É muito comum a variabilidade química das plantas aromáticas, considerando-se consequência de diversos fatores que influenciam a biossíntese de compostos voláteis e que fundamentam a existência, no mesmo taxon, de óleos essenciais com composições muito distintas (Sangwan et al., 2001). Estes fatores são de natureza diversa, ambientais ou edáficos, extrínsecos à biologia vegetal, ou dependem da fisiologia das plantas ou do seu genoma (Salgueiro, 1994; Cavaleiro, 2001; Németh 2005; Proença-da-Cunha, 2005; Angioni et al., 2006; Garcia e Solis, 2007; Figueiredo et al., 2008; Barra, 2009).
A ação de fatores genéticos na variabilidade química dos óleos ocorre numa população quando os indivíduos, da mesma espécie, produzem óleos essenciais de composição muito distinta, de tal modo que se distinguem as plantas pelo respetivo aroma. Esta diferente composição química dos óleos essenciais permite caracterizar estirpes genéticas que decorrem da expressão de vias metabólicas distintas como consequência de pequenas diferenças genéticas e que permite considerar taxa químicos infraespecíficos, variedades químicas ou quimiotipos (Proença-da-Cunha, 2005).
A presença de quimiotipos é frequente, particularmente nas famílias Apiaceae e Lamiaceae, podendo apresentar, uma mesma espécie, elevado polimorfismo químico (Salgueiro, 1994; Javidnia et al.,2006; Palà-Paúl et al., 2006; Rubiolio et al., 2006; Oxkhan et al., 2007; Petrovic et al., 2007; Rossi et al., 2007a; 2007b; Seo et al., 2007).
Tanto os óleos como as plantas que os contêm são designados fármacos aromáticos, quando possuem propriedades farmacológicas que justificam a sua inclusão nas farmacopeias.

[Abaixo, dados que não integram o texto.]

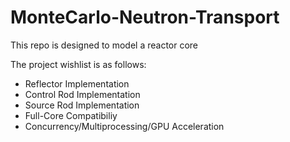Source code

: # MonteCarlo-Neutron-Transport
This repo is designed to model a reactor core 

The project wishlist is as follows:
  - Reflector Implementation
  - Control Rod Implementation
  - Source Rod Implementation
  - Full-Core Compatibiliy
  - Concurrency/Multiprocessing/GPU Acceleration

Os óleos essenciais constituem matéria-prima para a indústria farmacêutica, agroalimentar, perfumaria e cosmética. Utilizam-se em diversas situações, como por exemplo no tratamento de certas perturbações digestivas, em problemas bronco-respiratórios ou enquanto antissépticos e cicatrizantes (Proença-da-Cunha, 2005; Garcia e Soils, 2007).